YOUR OBJECTIVE
Repeat exactly the lines below that lie between the line with "12|平城山|103.69 |71.36 |29|8|5.325|3" and the line with "29|能古见|64.13 |43.08 |9|7|5.045|2", counting both of those lines as part of the answer.

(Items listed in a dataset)
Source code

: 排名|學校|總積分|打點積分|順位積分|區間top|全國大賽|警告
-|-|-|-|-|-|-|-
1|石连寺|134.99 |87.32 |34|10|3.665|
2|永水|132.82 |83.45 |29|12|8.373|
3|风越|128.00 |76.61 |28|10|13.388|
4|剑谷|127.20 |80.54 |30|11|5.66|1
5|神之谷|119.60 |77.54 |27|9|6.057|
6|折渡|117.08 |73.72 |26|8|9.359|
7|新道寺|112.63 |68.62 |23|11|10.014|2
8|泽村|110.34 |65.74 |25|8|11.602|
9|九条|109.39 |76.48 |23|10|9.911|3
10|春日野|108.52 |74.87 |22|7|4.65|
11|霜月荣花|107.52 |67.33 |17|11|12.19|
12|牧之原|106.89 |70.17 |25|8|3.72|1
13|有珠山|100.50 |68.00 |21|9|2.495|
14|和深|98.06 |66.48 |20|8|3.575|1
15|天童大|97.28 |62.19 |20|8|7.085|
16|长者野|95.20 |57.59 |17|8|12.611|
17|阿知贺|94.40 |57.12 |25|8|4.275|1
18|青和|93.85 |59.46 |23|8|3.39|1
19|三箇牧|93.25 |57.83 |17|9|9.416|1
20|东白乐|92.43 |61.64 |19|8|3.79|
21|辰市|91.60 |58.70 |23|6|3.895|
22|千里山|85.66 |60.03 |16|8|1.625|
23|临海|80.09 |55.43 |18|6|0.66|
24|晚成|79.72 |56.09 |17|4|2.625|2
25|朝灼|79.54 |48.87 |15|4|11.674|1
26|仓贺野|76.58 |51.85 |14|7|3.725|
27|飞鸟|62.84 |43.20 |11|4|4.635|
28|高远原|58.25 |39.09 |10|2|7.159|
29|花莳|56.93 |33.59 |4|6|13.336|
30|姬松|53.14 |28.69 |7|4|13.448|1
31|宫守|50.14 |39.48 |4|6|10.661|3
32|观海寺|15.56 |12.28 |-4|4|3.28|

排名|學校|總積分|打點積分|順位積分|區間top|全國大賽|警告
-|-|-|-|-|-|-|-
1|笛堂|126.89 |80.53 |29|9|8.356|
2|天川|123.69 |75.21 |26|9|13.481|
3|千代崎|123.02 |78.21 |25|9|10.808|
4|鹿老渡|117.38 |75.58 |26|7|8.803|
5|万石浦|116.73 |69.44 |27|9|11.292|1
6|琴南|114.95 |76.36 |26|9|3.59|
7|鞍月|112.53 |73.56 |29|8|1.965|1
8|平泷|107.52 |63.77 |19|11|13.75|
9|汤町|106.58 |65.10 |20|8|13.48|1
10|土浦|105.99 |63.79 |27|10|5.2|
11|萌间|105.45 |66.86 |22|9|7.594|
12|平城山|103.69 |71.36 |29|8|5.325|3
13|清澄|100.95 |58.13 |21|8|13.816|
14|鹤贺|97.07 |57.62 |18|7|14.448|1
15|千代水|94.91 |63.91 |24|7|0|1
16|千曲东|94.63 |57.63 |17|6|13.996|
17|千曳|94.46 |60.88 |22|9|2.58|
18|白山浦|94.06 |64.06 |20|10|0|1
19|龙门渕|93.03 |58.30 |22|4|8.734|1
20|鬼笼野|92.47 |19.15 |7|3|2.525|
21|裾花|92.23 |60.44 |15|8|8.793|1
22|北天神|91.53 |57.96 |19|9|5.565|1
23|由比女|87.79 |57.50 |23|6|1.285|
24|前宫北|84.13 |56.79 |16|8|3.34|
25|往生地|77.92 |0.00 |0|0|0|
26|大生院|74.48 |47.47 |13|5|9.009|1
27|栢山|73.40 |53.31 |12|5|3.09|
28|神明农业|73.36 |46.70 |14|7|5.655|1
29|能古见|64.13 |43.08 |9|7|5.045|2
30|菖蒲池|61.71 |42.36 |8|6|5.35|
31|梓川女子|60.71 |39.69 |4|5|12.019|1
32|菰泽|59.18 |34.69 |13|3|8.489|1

==

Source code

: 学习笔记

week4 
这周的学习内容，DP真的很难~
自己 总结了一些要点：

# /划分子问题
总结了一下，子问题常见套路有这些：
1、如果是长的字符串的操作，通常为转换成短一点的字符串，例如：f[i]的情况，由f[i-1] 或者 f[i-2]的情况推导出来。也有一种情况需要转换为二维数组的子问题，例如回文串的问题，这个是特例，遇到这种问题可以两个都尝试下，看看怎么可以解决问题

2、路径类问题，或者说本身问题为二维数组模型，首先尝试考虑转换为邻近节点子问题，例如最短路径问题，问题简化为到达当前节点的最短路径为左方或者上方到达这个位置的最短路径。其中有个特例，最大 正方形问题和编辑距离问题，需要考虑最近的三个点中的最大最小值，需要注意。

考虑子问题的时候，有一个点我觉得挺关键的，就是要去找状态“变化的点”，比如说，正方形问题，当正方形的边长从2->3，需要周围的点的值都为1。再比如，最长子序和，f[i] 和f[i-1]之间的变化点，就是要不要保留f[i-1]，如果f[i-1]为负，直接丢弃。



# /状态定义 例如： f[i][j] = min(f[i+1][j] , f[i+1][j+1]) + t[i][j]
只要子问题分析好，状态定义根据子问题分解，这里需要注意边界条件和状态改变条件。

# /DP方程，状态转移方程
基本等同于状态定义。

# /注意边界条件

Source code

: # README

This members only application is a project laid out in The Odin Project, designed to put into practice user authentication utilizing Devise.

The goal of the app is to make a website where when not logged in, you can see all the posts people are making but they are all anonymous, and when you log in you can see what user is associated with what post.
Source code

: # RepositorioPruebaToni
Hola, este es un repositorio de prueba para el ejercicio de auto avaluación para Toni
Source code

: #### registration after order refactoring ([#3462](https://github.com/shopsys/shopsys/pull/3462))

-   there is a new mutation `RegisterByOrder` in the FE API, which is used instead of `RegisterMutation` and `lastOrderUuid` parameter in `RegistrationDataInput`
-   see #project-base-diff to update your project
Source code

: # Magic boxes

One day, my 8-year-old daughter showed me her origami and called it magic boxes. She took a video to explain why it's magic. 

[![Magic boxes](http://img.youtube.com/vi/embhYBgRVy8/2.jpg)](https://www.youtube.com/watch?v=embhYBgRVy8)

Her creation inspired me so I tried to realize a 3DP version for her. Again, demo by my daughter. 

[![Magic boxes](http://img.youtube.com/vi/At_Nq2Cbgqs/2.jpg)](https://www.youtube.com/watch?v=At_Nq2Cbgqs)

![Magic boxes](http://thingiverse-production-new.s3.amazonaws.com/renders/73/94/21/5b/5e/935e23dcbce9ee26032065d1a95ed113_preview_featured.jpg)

WRITTEN ANSWER
12|平城山|103.69 |71.36 |29|8|5.325|3
13|清澄|100.95 |58.13 |21|8|13.816|
14|鹤贺|97.07 |57.62 |18|7|14.448|1
15|千代水|94.91 |63.91 |24|7|0|1
16|千曲东|94.63 |57.63 |17|6|13.996|
17|千曳|94.46 |60.88 |22|9|2.58|
18|白山浦|94.06 |64.06 |20|10|0|1
19|龙门渕|93.03 |58.30 |22|4|8.734|1
20|鬼笼野|92.47 |19.15 |7|3|2.525|
21|裾花|92.23 |60.44 |15|8|8.793|1
22|北天神|91.53 |57.96 |19|9|5.565|1
23|由比女|87.79 |57.50 |23|6|1.285|
24|前宫北|84.13 |56.79 |16|8|3.34|
25|往生地|77.92 |0.00 |0|0|0|
26|大生院|74.48 |47.47 |13|5|9.009|1
27|栢山|73.40 |53.31 |12|5|3.09|
28|神明农业|73.36 |46.70 |14|7|5.655|1
29|能古见|64.13 |43.08 |9|7|5.045|2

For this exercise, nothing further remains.